It’s time once again to take a look at some of the traffic drivers for this blog and find out just what search strings are bringing visitors here for a 0-5 second stay, or as I like to call it, Keyword Kraziness.
how tall if kirsten kemp of hgtv
I’m assuming you meant “is,” not “if.” Even allowing for that, you still got things wrong: she’s on TLC, not HGTV. As for her height, I recently watched an episode of Property Ladder in which someone stated that he was six feet tall, and when standing next to him Kirsten appeared to be as tall, and possibly taller.
superhorse fucks superwoman
Okay, let me say up front that yes, if we read between the Comics Code Authority-approved lines, back in the Silver Age, Comet the Super Horse, did want to fuck Supergirl. That is to say that he had romantic feelings towards her, and, though it never happened on-panel in comics when those stories were told, the standard culmination of romantic attraction usually involves some form of sex.
The whole thing a little (but only a little) less creepy than it seems on the surface in that Comet was not technically a horse, but rather a Centaur who had been inadvertently transformed into a horse by the witch Circe. He’d gone to Circe in the hopes of being turned into a human, as he’d fallen in love with a human woman. Circe screwed things up and pushed him in the opposite direction, turning him into a horse. I don’t remember why she couldn’t reverse the change, but to make up for it, she granted him immortality and super powers (In Silver Age Superman/Supergirl stories, gaining super powers meant, by default, gaining super powers similar to those of Superman. The exception to this was when the point of the story was to have someone be able to do something that even Superman couldn’t.). Thus, he lived on from the Hellenistic period of ancient Greece and was around in the mid-20th Century and living in the town of Midvale, home of Supergirl.
But yeah, so far as I know, Supergirl never got into any overtly freaky Kryptonian/Equine action, though he did, of course, get to spend a lot of time between her legs.
As for Superwoman – a villainous member of the Crime Syndicate of Earth 3 – I have no doubt that kinky bitch got it on with a horse at some point.
In any case, you might try checking out alt.binaries.erotica.cartoons to see if there is any fan/pervert out there who’s whipped up an image of the sort you’re looking for.
kari ann peniche brink of peeing
Years ago I did this (Just Barely Safe for Work) picture of Ms. Peniche (or at least part of her) from her appearance in Playboy. It’s possible that she’s on the brink of peeing, but I can’t really say for sure, and am not particularly interested in knowing. I’m not into the whole chicks peeing thing, and seriously don’t understand the appeal.
little shavers dicks
Am I correct in assuming that you are looking for the penises of young boys? None to be found here. I’d say “keep looking,” but I’d prefer that you just stop. No, not looking: breathing.
quesada creators
I’m assuming that would be Mr. and Mrs.
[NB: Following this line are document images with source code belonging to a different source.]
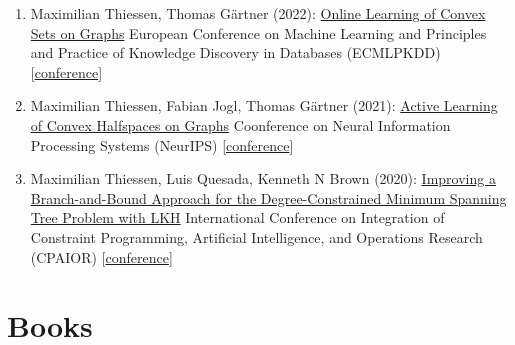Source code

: \documentclass{scrartcl}
\begin{document}
\begin{enumerate}
Coonference on Neural Information Processing Systems (NeurIPS)\newline
{\footnotesize
[\href{https://pwelke.github.io/}{conference}]
}
\item
\label{thiessen2022Online}
Maximilian Thiessen, Thomas Gärtner (2022):\newline
\href{https://pwelke.github.io/}{Online Learning of Convex Sets on Graphs}\newline
European Conference on Machine Learning and Principles and Practice of Knowledge Discovery in Databases (ECMLPKDD)\newline
{\footnotesize
[\href{https://2022.ecmlpkdd.org/}{conference}]
}
\item
\label{thiessen2021active}
Maximilian Thiessen, Fabian Jogl, Thomas Gärtner (2021):\newline
\href{https://pwelke.github.io/}{Active Learning of Convex Halfspaces on Graphs}\newline
Coonference on Neural Information Processing Systems (NeurIPS)\newline
{\footnotesize
[\href{https://pwelke.github.io/}{conference}]
}
\item
\label{thiessen2020improving}
Maximilian Thiessen, Luis Quesada, Kenneth N Brown (2020):\newline
\href{https://pwelke.github.io/}{Improving a Branch-and-Bound Approach for the Degree-Constrained Minimum Spanning Tree Problem with LKH}\newline
International Conference on Integration of Constraint Programming, Artificial Intelligence, and Operations Research (CPAIOR)\newline
{\footnotesize
[\href{https://cpaior2020.dbai.tuwien.ac.at/}{conference}]
}
\seti
\end{enumerate}

\section{Books}
\begin{enumerate}
\conti
\makeatletter\let\@noitemerr\relax\makeatother
\seti
\end{enumerate}
\end{document}
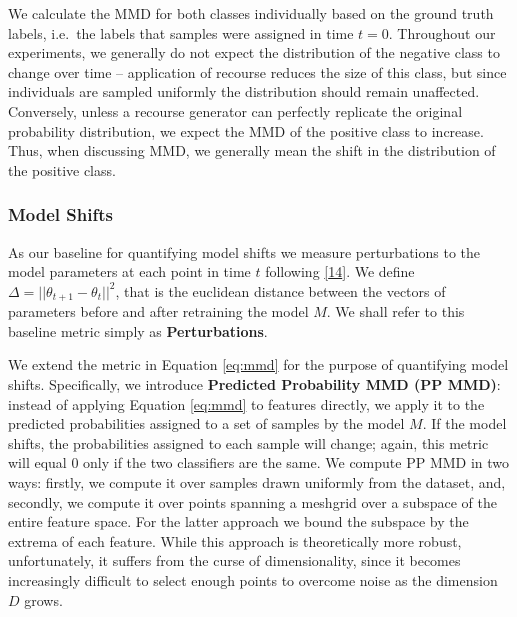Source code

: \documentclass[conference,final,]{IEEEtran}
\begin{document}
We calculate the MMD for both classes individually based on the ground truth labels, i.e.~the labels that samples were assigned in time \(t=0\). Throughout our experiments, we generally do not expect the distribution of the negative class to change over time -- application of recourse reduces the size of this class, but since individuals are sampled uniformly the distribution should remain unaffected. Conversely, unless a recourse generator can perfectly replicate the original probability distribution, we expect the MMD of the positive class to increase. Thus, when discussing MMD, we generally mean the shift in the distribution of the positive class.

\hypertarget{model-shifts}{%
\subsubsection{Model Shifts}\label{model-shifts}}

As our baseline for quantifying model shifts we measure perturbations to the model parameters at each point in time \(t\) following \protect\hyperlink{ref-upadhyay2021towards}{{[}14{]}}. We define \(\Delta=||\theta_{t+1}-\theta_{t}||^2\), that is the euclidean distance between the vectors of parameters before and after retraining the model \(M\). We shall refer to this baseline metric simply as \textbf{Perturbations}.

We extend the metric in Equation \eqref{eq:mmd} for the purpose of quantifying model shifts. Specifically, we introduce \textbf{Predicted Probability MMD (PP MMD)}: instead of applying Equation \eqref{eq:mmd} to features directly, we apply it to the predicted probabilities assigned to a set of samples by the model \(M\). If the model shifts, the probabilities assigned to each sample will change; again, this metric will equal 0 only if the two classifiers are the same. We compute PP MMD in two ways: firstly, we compute it over samples drawn uniformly from the dataset, and, secondly, we compute it over points spanning a meshgrid over a subspace of the entire feature space. For the latter approach we bound the subspace by the extrema of each feature. While this approach is theoretically more robust, unfortunately, it suffers from the curse of dimensionality, since it becomes increasingly difficult to select enough points to overcome noise as the dimension \(D\) grows.
\end{document}
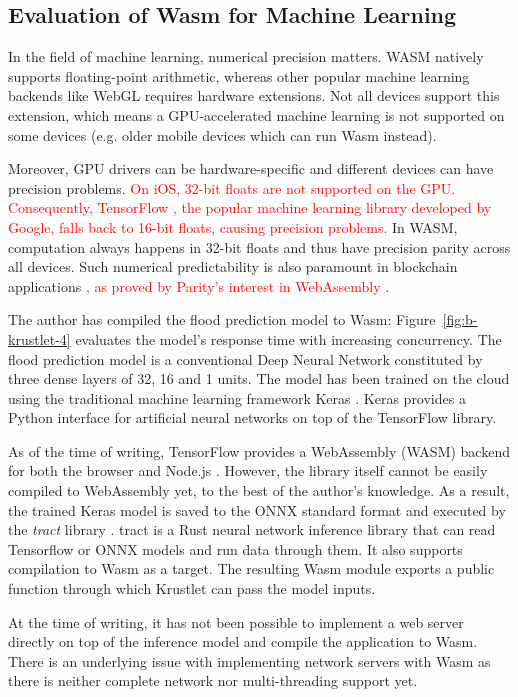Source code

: \subsection{Evaluation of Wasm for Machine Learning}

In the field of machine learning, numerical precision matters. WASM natively supports floating-point arithmetic, whereas other popular machine learning backends like WebGL requires hardware extensions. Not all devices support this extension, which means a GPU-accelerated machine learning is not supported on some devices (e.g. older mobile devices which can run Wasm instead).

Moreover, GPU drivers can be hardware-specific and different devices can have precision problems. \textcolor{red}{On iOS, 32-bit floats are not supported on the GPU. Consequently, TensorFlow \cite{tensorflow}, the popular machine learning library developed by Google, falls back to 16-bit floats, causing precision problems.} In WASM, computation always happens in 32-bit floats and thus have precision parity across all devices. Such numerical predictability is also paramount in blockchain applications \textcolor{red}{, as proved by Parity's interest in WebAssembly} \cite{parity-wasm}.

The author has compiled the flood prediction model to Wasm: Figure~\ref{fig:b-krustlet-4} evaluates the model's response time with increasing concurrency. The flood prediction model is a conventional Deep Neural Network constituted by three dense layers of 32, 16 and 1 units. The model has been trained on the cloud using the traditional machine learning framework Keras \cite{keras}. Keras provides a Python interface for artificial neural networks on top of the TensorFlow library.

As of the time of writing, TensorFlow provides a WebAssembly (WASM) backend for both the browser and Node.js \cite{tf-wasm}. However, the library itself cannot be easily compiled to WebAssembly yet, to the best of the author's knowledge. As a result, the trained Keras model is saved to the ONNX \cite{onnx} standard format and executed by the \emph{tract} library \cite{tract}. tract is a Rust neural network inference library that can read Tensorflow or ONNX models and run data through them. It also supports compilation to Wasm as a target. The resulting Wasm module exports a public function through which Krustlet can pass the model inputs. 

At the time of writing, it has not been possible to implement a web server directly on top of the inference model and compile the application to Wasm. There is an underlying issue with implementing network servers with Wasm as there is neither complete network nor multi-threading support yet.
Quesada.
hot chicks shooting heroin
They probably won’t be hot for long if they keep shooting heroin.
nudity vouyers
There’s a guy working in the porn business as actor, director, and producer, who goes by the name Vince Vouyer. I assume that, like him, you don’t know how to spell voyeur.
cute chick safeway
Which Safeway?
fish automatic doors
I see variations on this one fairly often, usually with the word “kill” also present. Is there some sort of urban myth floating around that automatic doors somehow kill fish?
my first day in porn
How did it go? Did you happen to work with Vince Vouyer?
watch bikini cavegirl free
Even that’s too expensive.
Well, that does it for this edition of Keyword Kraziness. Keep that Kraziness koming!
(Oh, and speaking of traffic drivers, given that they so frequently post links to me, I’ve added a link to When Fangirls Attack! over on the right.)